With the two sides coupled and no speed differential possible, as in a “locked” or “spool” or “welded” differential, the drive power when turning is substantially higher as slip is required on one side or the other. Likewise, steering is compromised as the vehicle will want to continue straight, and in worse case scenario, steer wheel slip occurring before drive wheel slip will make that so.

The open differential allows the outside and inside wheels to turn at different speeds, and any speed so long as the sum of the two speeds is a constant. The open differential also equally divides the torque between the two wheels, but if one wheel slips, twice the torque will be available to the slipping wheel. That the wheel that gets more torque is always the slower wheel, the slower wheel is always the inside wheel, and the inside wheel is always the least loaded wheel,  is one of the reasons the open differential is not an ideal solution for a performance application.

Most differentials of the “limited slip” variety fall somewhere between an open differential and a locked differential.

The various methods include Viscous, Torsen, and Salisbury, with a few that are variations on those themes.

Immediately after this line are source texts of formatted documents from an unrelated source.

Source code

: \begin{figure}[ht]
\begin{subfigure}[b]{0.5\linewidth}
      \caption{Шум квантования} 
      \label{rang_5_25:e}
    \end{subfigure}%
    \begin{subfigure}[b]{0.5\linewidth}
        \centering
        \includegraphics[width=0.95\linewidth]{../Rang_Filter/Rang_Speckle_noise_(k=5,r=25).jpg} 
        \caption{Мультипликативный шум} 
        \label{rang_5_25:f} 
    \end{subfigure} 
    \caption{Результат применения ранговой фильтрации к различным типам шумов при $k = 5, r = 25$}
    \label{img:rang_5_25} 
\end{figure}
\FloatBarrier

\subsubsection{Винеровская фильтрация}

Viscous differentials use a high viscosity fluid in a special “clutch” that has tight tolerances but without actual contact. Unlike most oils which reduce viscosity with temperature, the oil used in a viscous LSD general increases viscosity with temperature. The higher viscosity fluid creates more drag (which increases further with additional drag and temperature) between the plates. That drag between plates is drag between the two sides of the outputs. The advantage to this design is that the “wear” component is the fluid. In conventional cornering, the differential will act as an open unit. With wheel spin events, the slip creates heat which creates the lockup, but that is a relatively slow process. This time lag, and variability in lockup with unit temperature as well, makes tuning a differential like this for track use difficult.


Torsen differentials use helical gears with spur gears instead of the spider gears found in an open differential. This differential also can act like an open differential at zero load or light load. The gear meshes are loaded by input torque, and with sufficient torque, the two sides are essentially locked. How “locked” and at what input torque, is a function of the design itself, and cannot be varied easily. Lockup follows input torque, thus more torque is more lockup, which may or may not fit the speed/gear/turn radius of your particular track. Lower gears / lower speeds means more input torque available, but often when at lower speeds, it is because of a tighter turn. More lockup in a tighter turn can be a disadvantage, and not enough lockup in high speed turns can also be a disadvantage. Finding the right balance is critical.


Salisbury differentials use clutch packs, spider gears, and ramps. The spider gears sit on shafts in “ramps”. As input torque is applied, the spider gears on those shafts are turned, and the shaft spreads the ramps. The ramps load clutches, which can progressively lock the output shafts together. The variables in this type of differential are many. Preload can be varied, and controls “unloaded” lockup. Bias ratio can be changed by changing the ramp angles. Load sensitivity can be changed by changing the number of clutch plates.

With the ramp angles variable, you can greatly vary the effect. Near 90 degrees, and no lockup will occur with input torque. Near 0 degrees and full lockup will occur with little input torque. Those ramp angles can be varied by direction as well, so different acceleration ramps and deceleration ramps are possible. Preload is adjustable, and as the name indicates, is the “lock” between the shafts at zero input torque load. The level of adjustability in this differential is why it is a standard for use in race applications.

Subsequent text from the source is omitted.